Feeling Good About Housing, With Old Mortgages Being the Buzzkill
NEW YORK (TheStreet) -- At long last, U.S. homeowners are seeing a real rise in the value of their homes, five years after the housing market collapsed and millions of Americans saw their most valuable financial asset plummet in value.
That was then and this is now, with two sets of new numbers framing the story.
According to the National Association of Realtors, home prices are up in 88% of U.S. metropolitan areas. Home prices also saw the strongest year-over-year growth rates since 2006, the NAR reports.
All in all, the median U.S. home price rose 10% from 2011 to last year, to $172,000 from $162,000. That translates into good times, at least as it pertain to 2006-12, for the domestic real estate market.
"Home sales are on a sustained uptrend, mortgage interest rates are hovering near record lows and unsold inventory is at the lowest level in 12 years," says Lawrence Yun, chief economist at the NAR. "Home sales are being fueled by a pent-up demand and job creation, along with still favorable affordability conditions and rents rising at faster rates. Our population has been growing faster than overall housing stock, so supply and demand dynamics are very much at play."
Another good barometer of real estate health is the state of home mortgage delinquencies.
TransUnion is out this week with numbers on that front showing the national mortgage delinquency rate (which the firm defines as the rate of borrowers 60 or more days past due) in decline for the fourth straight quarter.
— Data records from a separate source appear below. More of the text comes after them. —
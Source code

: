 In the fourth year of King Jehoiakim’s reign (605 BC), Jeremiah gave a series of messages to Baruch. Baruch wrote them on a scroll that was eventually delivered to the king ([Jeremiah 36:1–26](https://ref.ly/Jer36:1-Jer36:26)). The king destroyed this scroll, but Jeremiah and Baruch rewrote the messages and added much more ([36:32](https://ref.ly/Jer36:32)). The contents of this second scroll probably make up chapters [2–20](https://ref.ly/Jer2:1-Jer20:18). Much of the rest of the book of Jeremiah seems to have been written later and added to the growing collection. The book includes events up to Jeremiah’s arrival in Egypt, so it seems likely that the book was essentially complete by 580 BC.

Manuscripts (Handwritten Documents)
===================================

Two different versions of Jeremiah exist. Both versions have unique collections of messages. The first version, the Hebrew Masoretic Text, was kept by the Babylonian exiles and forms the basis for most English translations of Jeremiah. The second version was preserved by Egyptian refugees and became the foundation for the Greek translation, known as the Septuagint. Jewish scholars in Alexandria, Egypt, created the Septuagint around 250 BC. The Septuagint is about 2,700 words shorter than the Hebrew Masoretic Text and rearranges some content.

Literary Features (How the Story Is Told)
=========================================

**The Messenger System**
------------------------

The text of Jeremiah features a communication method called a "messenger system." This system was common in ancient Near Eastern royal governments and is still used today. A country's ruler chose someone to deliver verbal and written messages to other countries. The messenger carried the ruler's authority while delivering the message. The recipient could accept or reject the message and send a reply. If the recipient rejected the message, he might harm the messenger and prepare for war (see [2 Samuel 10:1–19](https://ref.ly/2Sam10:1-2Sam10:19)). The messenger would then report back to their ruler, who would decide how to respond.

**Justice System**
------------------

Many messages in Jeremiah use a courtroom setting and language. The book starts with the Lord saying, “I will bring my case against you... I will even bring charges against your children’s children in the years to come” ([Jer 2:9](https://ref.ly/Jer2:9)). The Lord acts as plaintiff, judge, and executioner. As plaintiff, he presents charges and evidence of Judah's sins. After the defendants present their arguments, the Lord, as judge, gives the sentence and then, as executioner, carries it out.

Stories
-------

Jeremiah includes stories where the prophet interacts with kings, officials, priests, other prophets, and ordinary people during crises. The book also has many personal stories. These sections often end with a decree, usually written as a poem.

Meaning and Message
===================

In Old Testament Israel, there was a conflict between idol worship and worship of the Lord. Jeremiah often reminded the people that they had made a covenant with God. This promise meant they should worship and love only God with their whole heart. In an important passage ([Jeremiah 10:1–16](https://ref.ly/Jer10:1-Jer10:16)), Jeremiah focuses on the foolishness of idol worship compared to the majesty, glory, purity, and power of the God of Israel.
The U.S. mortgage delinquency rate fell from 5.41% in the third quarter of 2012 to 5.19% in Q4 of last year. On a year-to-year basis, the national mortgage delinquency rate is down 14% from 2011.
Why the still historically high numbers on mortgage delinquencies? TransUnion says it's complicated, but by and large, while fewer new homeowners are paying bills late, older mortgage-holders are propping up higher delinquency rates.